C’est le type même de la blague imbécile qui vient remuer dans une partie du public les préjugés les plus sommaires et dangereux. Guillaume Meurice sur France Inter, croit se distinguer par son audace comique en qualifiant Benyamin Netanyahou de « nazi sans prépuce », lourdingue et honteuse assimilation d’Israël au Troisième Reich, assortie d’une allusion graveleuse à la circoncision. On peut trouver pour critiquer Netanyahou toutes sortes de comparaisons peu flatteuses – et on ne s’est pas privé de le mettre en cause ici – mais quiconque est doté d’une vague mémoire historique sait de l’assimilation des Juifs aux nazis n’est qu’une grossière insulte fondée sur la bêtise et l’ignorance. Ce qui n’empêche en rien de fustiger la politique de la droite israélienne.
Au moment où les actes antisémites se multiplient de manière inquiétante, obligeant la Première ministre à une mise en garde solennelle devant l’assemblée, il y a là une irresponsabilité que la qualité de chroniqueur plus ou moins comique ne saurait absoudre. On attend des professionnels du rire qu’ils fassent preuve d’un peu d’esprit, et il n’y a pas là plus d’esprit que de beurre en branche.
Le mot « imbécile » pour qualifier cette blague n’est pas ici employé au hasard : c’est le social-démocrate August Bebel, impatienté par les diatribes anti-juives de certains de ses camarades, qui avait défini l’antisémitisme comme « le socialisme des imbéciles ». Guillaume Meurice – chacun le sait et l’intéressé ne s’en cache guère – défend des positions proches de celles de la gauche de la gauche. Sans s’en rendre compte, peut-être, il réveille par sa sortie un spectre qu’on avait un moment cru relégué au musée, celui de l’antisémitisme de gauche.
Vieille tradition, inférieure en intensité et en effets nuisibles à celle de la droite nationaliste, mais néanmoins vivace au 19ème siècle et même au 20ème. On en trouve la trace chez Fourier, Proudhon, Blanqui, et même… Marx, pourtant fils de rabbin, qui tous associaient les juifs à l’argent et au capitalisme.
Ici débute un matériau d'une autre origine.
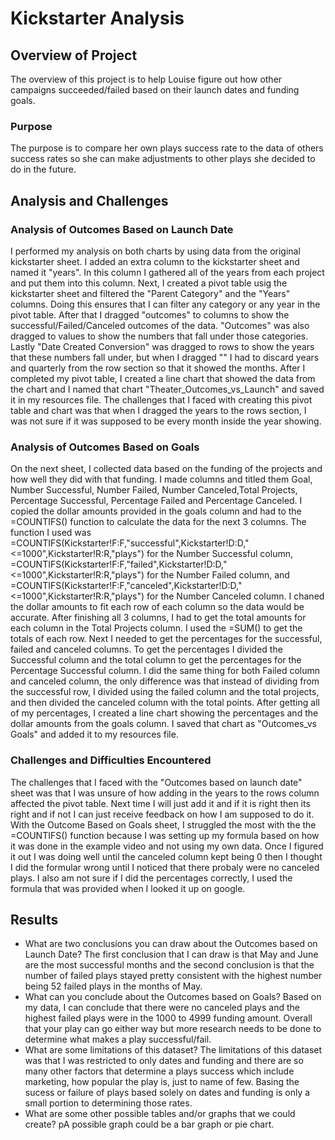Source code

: # Kickstarter Analysis 

## Overview of Project
The overview of this project is to help Louise figure out how other campaigns succeeded/failed based on their launch dates and funding goals.  
### Purpose
The purpose is to compare her own plays success rate to the data of others success rates so she can make adjustments to other plays she decided to do in the future.
## Analysis and Challenges

### Analysis of Outcomes Based on Launch Date
I performed my analysis on both charts by using data from the original kickstarter sheet. I added an extra column to the kickstarter sheet and named it "years". In this column I gathered all of the years from each project and put them into this column. Next, I created a pivot table usig the kickstarter sheet and filtered the "Parent Category" and the "Years" columns. Doing this ensures that I can filter any category or any year in the pivot table. After that I dragged "outcomes" to columns to show the successful/Failed/Canceled outcomes of the data. "Outcomes" was also dragged to values to show the numbers that fall under those categories. Lastly "Date Created Conversion" was dragged to rows to show the years that these numbers fall under, but when I dragged "" I had to discard years and quarterly from the row section so that it showed the months. After I completed my pivot table, I created a line chart that showed the data from the chart and I named that chart "Theater_Outcomes_vs_Launch" and saved it in my resources file. The challenges that I faced with creating this pivot table and chart was that when I dragged the years to the rows section, I was not sure if it was supposed to be every month inside the year showing.

### Analysis of Outcomes Based on Goals
On the next sheet, I collected data based on the funding of the projects and how well they did with that funding. I made columns and titled them Goal, Number Successful, Number Failed, Number Canceled,Total Projects, Percentage Successful, Percentage Failed and Percentage Canceled. I copied the dollar amounts provided in the goals column and had to the =COUNTIFS() function to calculate the data for the next 3 columns. The function I used was =COUNTIFS(Kickstarter!F:F,"successful",Kickstarter!D:D,"<=1000",Kickstarter!R:R,"plays") for the Number Successful column, =COUNTIFS(Kickstarter!F:F,"failed",Kickstarter!D:D,"<=1000",Kickstarter!R:R,"plays") for the Number Failed column, and =COUNTIFS(Kickstarter!F:F,"canceled",Kickstarter!D:D,"<=1000",Kickstarter!R:R,"plays") for the Number Canceled column. I chaned the dollar amounts to fit each row of each column so the data would be accurate. After finishing all 3 columns, I had to get the total amounts for each column in the Total Projects column. I used the =SUM() to get the totals of each row. Next I needed to get the percentages for the successful, failed and canceled columns. To get the percentages I divided the Successful column and the total column to get the percentages for the Percentage Successful column. I did the same thing for both Failed column and canceled column, the only difference was that instead of dividing from the successful row, I divided using the failed column and the total projects, and then divided the canceled column with the total points. After getting all of my percentages, I created a line chart showing the percentages and the dollar amounts from the goals column. I saved that chart as "Outcomes_vs Goals" and added it to my resources file.
### Challenges and Difficulties Encountered
The challenges that I faced with the "Outcomes based on launch date" sheet was that I was unsure of how adding in the years to the rows column affected the pivot table. Next time I will just add it and if it is right then its right and if not I can just receive feedback on how I am supposed to do it. With the Outcome Based on Goals sheet, I struggled the most with the the =COUNTIFS() function because I was setting up my formula based on how it was done in the example video and not using my own data. Once I figured it out I was doing well until the canceled column kept being 0 then I thought I did the formular wrong until I noticed that there probaly were no canceled plays. I also am not sure if I did the percentages correctly, I used the formula that was provided when I looked it up on google.
## Results

- What are two conclusions you can draw about the Outcomes based on Launch Date?
The first conclusion that I can draw is that May and June are the most successful months and the second conclusion is that the number of failed plays stayed pretty consistent with the highest number being 52 failed plays in the months of May.
- What can you conclude about the Outcomes based on Goals?
Based on my data, I can conclude that there were no canceled plays and the highest failed plays were in the 1000 to 4999 funding amount. Overall that your play can go either way but more research needs to be done to determine what makes a play successful/fail.
- What are some limitations of this dataset?
The limitations of this dataset was that I was restricted to only dates and funding and there are so many other factors that determine a plays success which include marketing, how popular the play is, just to name of few. Basing the sucess or failure of plays based solely on dates and funding is only a small portion to determining those rates.
- What are some other possible tables and/or graphs that we could create?
pA possible graph could be a bar graph or pie chart.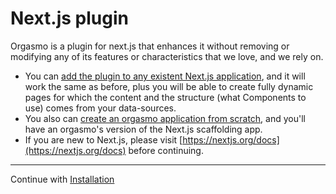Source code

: # Next.js plugin

Orgasmo is a plugin for next.js that enhances it without removing or modifying any of its features or characteristics that we love, and we rely on.

- You can [add the plugin to any existent Next.js application](Advanced/ManualInstallation), and it will work the same as before, plus you will be able to create fully dynamic pages for which the content and the structure (what Components to use) comes from your data-sources.
- You also can [create an orgasmo application from scratch](GettingStarted/Installation.md), and you'll have an orgasmo's version of the Next.js scaffolding app.
- If you are new to Next.js, please visit [https://nextjs.org/docs](https://nextjs.org/docs) before continuing.

---

Continue with [Installation](GettingStarted/Installation.md)
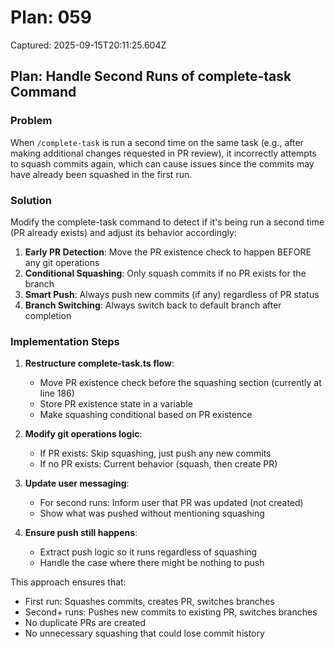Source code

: # Plan: 059

Captured: 2025-09-15T20:11:25.604Z

## Plan: Handle Second Runs of complete-task Command

### Problem
When `/complete-task` is run a second time on the same task (e.g., after making additional changes requested in PR review), it incorrectly attempts to squash commits again, which can cause issues since the commits may have already been squashed in the first run.

### Solution
Modify the complete-task command to detect if it's being run a second time (PR already exists) and adjust its behavior accordingly:

1. **Early PR Detection**: Move the PR existence check to happen BEFORE any git operations
2. **Conditional Squashing**: Only squash commits if no PR exists for the branch
3. **Smart Push**: Always push new commits (if any) regardless of PR status
4. **Branch Switching**: Always switch back to default branch after completion

### Implementation Steps

1. **Restructure complete-task.ts flow**:
   - Move PR existence check before the squashing section (currently at line 186)
   - Store PR existence state in a variable
   - Make squashing conditional based on PR existence

2. **Modify git operations logic**:
   - If PR exists: Skip squashing, just push any new commits
   - If no PR exists: Current behavior (squash, then create PR)

3. **Update user messaging**:
   - For second runs: Inform user that PR was updated (not created)
   - Show what was pushed without mentioning squashing

4. **Ensure push still happens**:
   - Extract push logic so it runs regardless of squashing
   - Handle the case where there might be nothing to push

This approach ensures that:
- First run: Squashes commits, creates PR, switches branches
- Second+ runs: Pushes new commits to existing PR, switches branches
- No duplicate PRs are created
- No unnecessary squashing that could lose commit history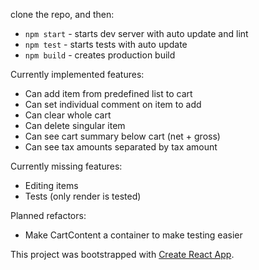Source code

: clone the repo, and then:

- `npm start` - starts dev server with auto update and lint
- `npm test` - starts tests with auto update
- `npm build` - creates production build

Currently implemented features:
- Can add item from predefined list to cart
- Can set individual comment on item to add
- Can clear whole cart
- Can delete singular item
- Can see cart summary below cart (net + gross)
- Can see tax amounts separated by tax amount

Currently missing features:
- Editing items
- Tests (only render is tested)

Planned refactors:
- Make CartContent a container to make testing easier


This project was bootstrapped with [Create React App](https://github.com/facebookincubator/create-react-app).
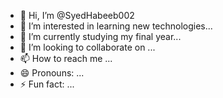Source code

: - 👋 Hi, I’m @SyedHabeeb002
- 👀 I’m interested in learning new technologies...
- 🌱 I’m currently studying my final year...
- 💞️ I’m looking to collaborate on ...
- 📫 How to reach me ...
- 😄 Pronouns: ...
- ⚡ Fun fact: ...

<!---
SyedHabeeb002/SyedHabeeb002 is a ✨ special ✨ repository because its `README.md` (this file) appears on your GitHub profile.
You can click the Preview link to take a look at your changes.
--->
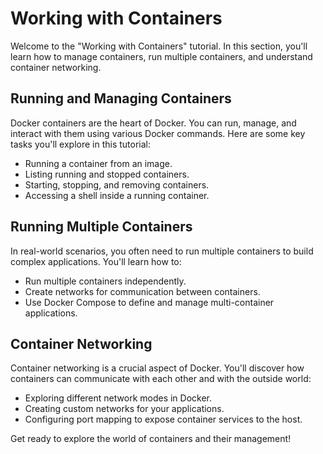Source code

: # Working with Containers

Welcome to the "Working with Containers" tutorial. In this section, you'll learn how to manage containers, run multiple containers, and understand container networking.

## Running and Managing Containers

Docker containers are the heart of Docker. You can run, manage, and interact with them using various Docker commands. Here are some key tasks you'll explore in this tutorial:

- Running a container from an image.
- Listing running and stopped containers.
- Starting, stopping, and removing containers.
- Accessing a shell inside a running container.

## Running Multiple Containers

In real-world scenarios, you often need to run multiple containers to build complex applications. You'll learn how to:

- Run multiple containers independently.
- Create networks for communication between containers.
- Use Docker Compose to define and manage multi-container applications.

## Container Networking

Container networking is a crucial aspect of Docker. You'll discover how containers can communicate with each other and with the outside world:

- Exploring different network modes in Docker.
- Creating custom networks for your applications.
- Configuring port mapping to expose container services to the host.

Get ready to explore the world of containers and their management!
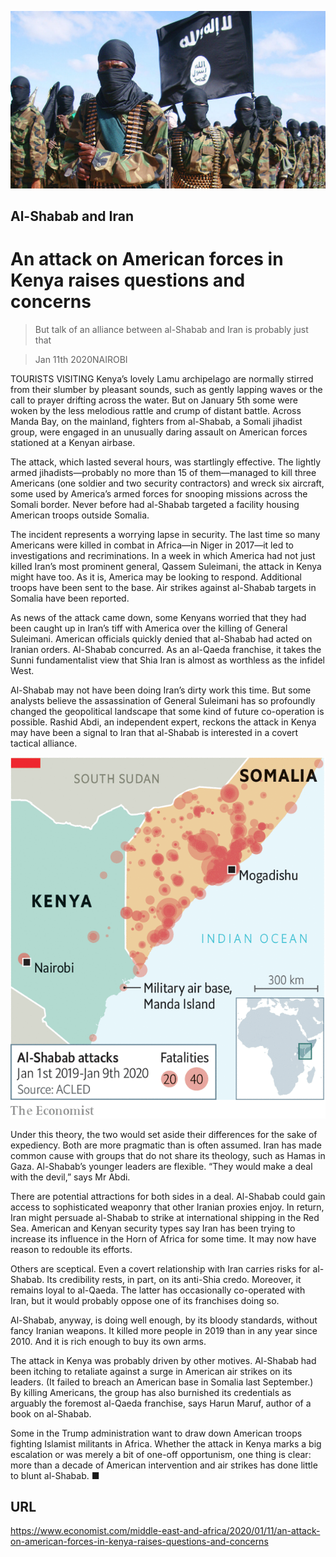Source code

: ![](./images/20200111_MAP003_0.jpg)

## Al-Shabab and Iran

# An attack on American forces in Kenya raises questions and concerns

> But talk of an alliance between al-Shabab and Iran is probably just that

> Jan 11th 2020NAIROBI

TOURISTS VISITING Kenya’s lovely Lamu archipelago are normally stirred from their slumber by pleasant sounds, such as gently lapping waves or the call to prayer drifting across the water. But on January 5th some were woken by the less melodious rattle and crump of distant battle. Across Manda Bay, on the mainland, fighters from al-Shabab, a Somali jihadist group, were engaged in an unusually daring assault on American forces stationed at a Kenyan airbase.

The attack, which lasted several hours, was startlingly effective. The lightly armed jihadists—probably no more than 15 of them—managed to kill three Americans (one soldier and two security contractors) and wreck six aircraft, some used by America’s armed forces for snooping missions across the Somali border. Never before had al-Shabab targeted a facility housing American troops outside Somalia.

The incident represents a worrying lapse in security. The last time so many Americans were killed in combat in Africa—in Niger in 2017—it led to investigations and recriminations. In a week in which America had not just killed Iran’s most prominent general, Qassem Suleimani, the attack in Kenya might have too. As it is, America may be looking to respond. Additional troops have been sent to the base. Air strikes against al-Shabab targets in Somalia have been reported.

As news of the attack came down, some Kenyans worried that they had been caught up in Iran’s tiff with America over the killing of General Suleimani. American officials quickly denied that al-Shabab had acted on Iranian orders. Al-Shabab concurred. As an al-Qaeda franchise, it takes the Sunni fundamentalist view that Shia Iran is almost as worthless as the infidel West.

Al-Shabab may not have been doing Iran’s dirty work this time. But some analysts believe the assassination of General Suleimani has so profoundly changed the geopolitical landscape that some kind of future co-operation is possible. Rashid Abdi, an independent expert, reckons the attack in Kenya may have been a signal to Iran that al-Shabab is interested in a covert tactical alliance.



![](./images/20200111_MAM912.png)

Under this theory, the two would set aside their differences for the sake of expediency. Both are more pragmatic than is often assumed. Iran has made common cause with groups that do not share its theology, such as Hamas in Gaza. Al-Shabab’s younger leaders are flexible. “They would make a deal with the devil,” says Mr Abdi.

There are potential attractions for both sides in a deal. Al-Shabab could gain access to sophisticated weaponry that other Iranian proxies enjoy. In return, Iran might persuade al-Shabab to strike at international shipping in the Red Sea. American and Kenyan security types say Iran has been trying to increase its influence in the Horn of Africa for some time. It may now have reason to redouble its efforts.

Others are sceptical. Even a covert relationship with Iran carries risks for al-Shabab. Its credibility rests, in part, on its anti-Shia credo. Moreover, it remains loyal to al-Qaeda. The latter has occasionally co-operated with Iran, but it would probably oppose one of its franchises doing so.

Al-Shabab, anyway, is doing well enough, by its bloody standards, without fancy Iranian weapons. It killed more people in 2019 than in any year since 2010. And it is rich enough to buy its own arms.

The attack in Kenya was probably driven by other motives. Al-Shabab had been itching to retaliate against a surge in American air strikes on its leaders. (It failed to breach an American base in Somalia last September.) By killing Americans, the group has also burnished its credentials as arguably the foremost al-Qaeda franchise, says Harun Maruf, author of a book on al-Shabab.

Some in the Trump administration want to draw down American troops fighting Islamist militants in Africa. Whether the attack in Kenya marks a big escalation or was merely a bit of one-off opportunism, one thing is clear: more than a decade of American intervention and air strikes has done little to blunt al-Shabab. ■

## URL

https://www.economist.com/middle-east-and-africa/2020/01/11/an-attack-on-american-forces-in-kenya-raises-questions-and-concerns
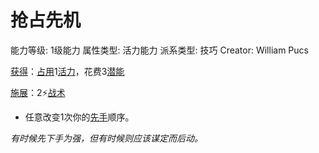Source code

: # 抢占先机

能力等级: 1级能力
属性类型: 活力能力
派系类型: 技巧
Creator: William Pucs

<aside>

[获得](https://www.notion.so/1b3d619a067b8027ba38e2c1caf9d84b?pvs=21)：[占用](https://www.notion.so/1b3d619a067b8028a794de6ceed96ec0?pvs=21)1[活力](https://www.notion.so/1b3d619a067b805391c0d92f6a9c2e06?pvs=21)，花费3[潜能](https://www.notion.so/1b3d619a067b80c2bdb4c721adc30021?pvs=21)

</aside>

<aside>

[施展](https://www.notion.so/1b3d619a067b80f38dccf027f026b32f?pvs=21)：2⚡️[战术](https://www.notion.so/1b3d619a067b8051b6eaffd160aee01c?pvs=21)

- 任意改变1次你的[先手](https://www.notion.so/1b3d619a067b801c8256ff8739657348?pvs=21)顺序。
</aside>

*有时候先下手为强，但有时候则应该谋定而后动。*
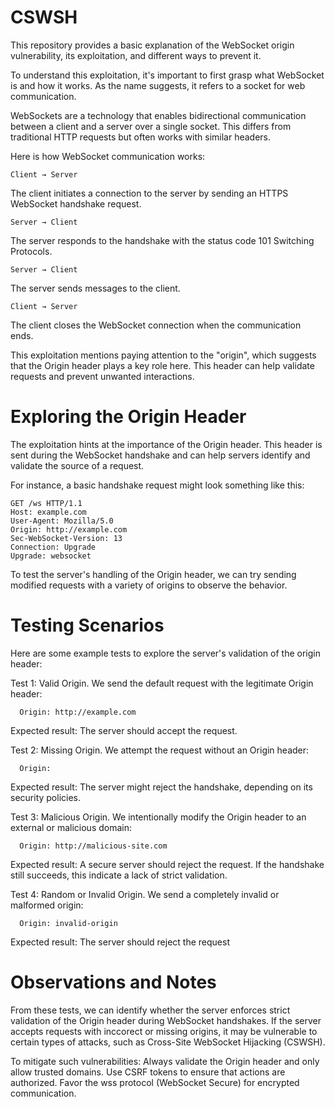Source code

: # CSWSH
This repository provides a basic explanation of the WebSocket origin vulnerability, its exploitation, and different ways to prevent it.

To understand this exploitation, it's important to first grasp what WebSocket is and how it works. As the name suggests, it refers to a socket for web communication.

WebSockets are a technology that enables bidirectional communication between a client and a server over a single socket. This differs from traditional HTTP requests but often works with similar headers.

Here is how WebSocket communication works:

    Client → Server
    
The client initiates a connection to the server by sending an HTTPS WebSocket handshake request.

    Server → Client
    
The server responds to the handshake with the status code 101 Switching Protocols.

    Server → Client
    
The server sends messages to the client.

    Client → Server
    
The client closes the WebSocket connection when the communication ends.

This exploitation mentions paying attention to the "origin", which suggests that the Origin header plays a key role here. This header can help validate requests and prevent unwanted interactions.

# Exploring the Origin Header
The exploitation hints at the importance of the Origin header. This header is sent during the WebSocket handshake and can help servers identify and validate the source of a request.

For instance, a basic handshake request might look something like this:

    GET /ws HTTP/1.1
    Host: example.com
    User-Agent: Mozilla/5.0
    Origin: http://example.com
    Sec-WebSocket-Version: 13
    Connection: Upgrade
    Upgrade: websocket

To test the server's handling of the Origin header, we can try sending modified requests with a variety of origins to observe the behavior.

# Testing Scenarios
Here are some example tests to explore the server's validation of the origin header:

Test 1: Valid Origin.
 We send the default request with the legitimate Origin header:

      Origin: http://example.com

 Expected result: The server should accept the request.

Test 2: Missing Origin.
 We attempt the request without an Origin header:

      Origin:

 Expected result: The server might reject the handshake, depending on its security policies.

Test 3: Malicious Origin.
 We intentionally modify the Origin header to an external or malicious domain:

      Origin: http://malicious-site.com

 Expected result: A secure server should reject the request. If the handshake still succeeds, this indicate a lack of      strict validation.

Test 4: Random or Invalid Origin.
 We send a completely invalid or malformed origin:

      Origin: invalid-origin

 Expected result: The server should reject the request

# Observations and Notes
From these tests, we can identify whether the server enforces strict validation of the Origin header during WebSocket handshakes. If the server accepts requests with inccorect or missing origins, it may be vulnerable to certain types of attacks, such as Cross-Site WebSocket Hijacking (CSWSH).

To mitigate such vulnerabilities:
  Always validate the Origin header and only allow trusted domains.
  Use CSRF tokens to ensure that actions are authorized.
  Favor the wss protocol (WebSocket Secure) for encrypted communication.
Jaurès lui-même, comme l’écrit Madeleine Rebérioux, a été effleuré par « l’antisémitisme populaire » avant de devenir l’un des défenseurs la plus acharnés d’Alfred Dreyfus.
Ce qui ne peut faire oublier la solidarité active dont la gauche a témoigné aux moments décisifs avec les Juifs persécutés, pendant la Révolution, au moment de l’affaire Dreyfus ou pendant les années trente et quarante face aux diatribes haineuses de l’extrême-droite et à la politique antijuive de Vichy. En dépit des errements de certains courants minoritaires, le refus de toute discrimination et de toute persécution, notamment celles qui frappent les Juifs, est constitutif de la République et du socialisme.
Une histoire que Guillaume Meurice, quoique campé sur des positions très à gauche, sans doute aveuglé par son penchant pour la radicalité, doit connaître et qu’il a choisi d’ignorer.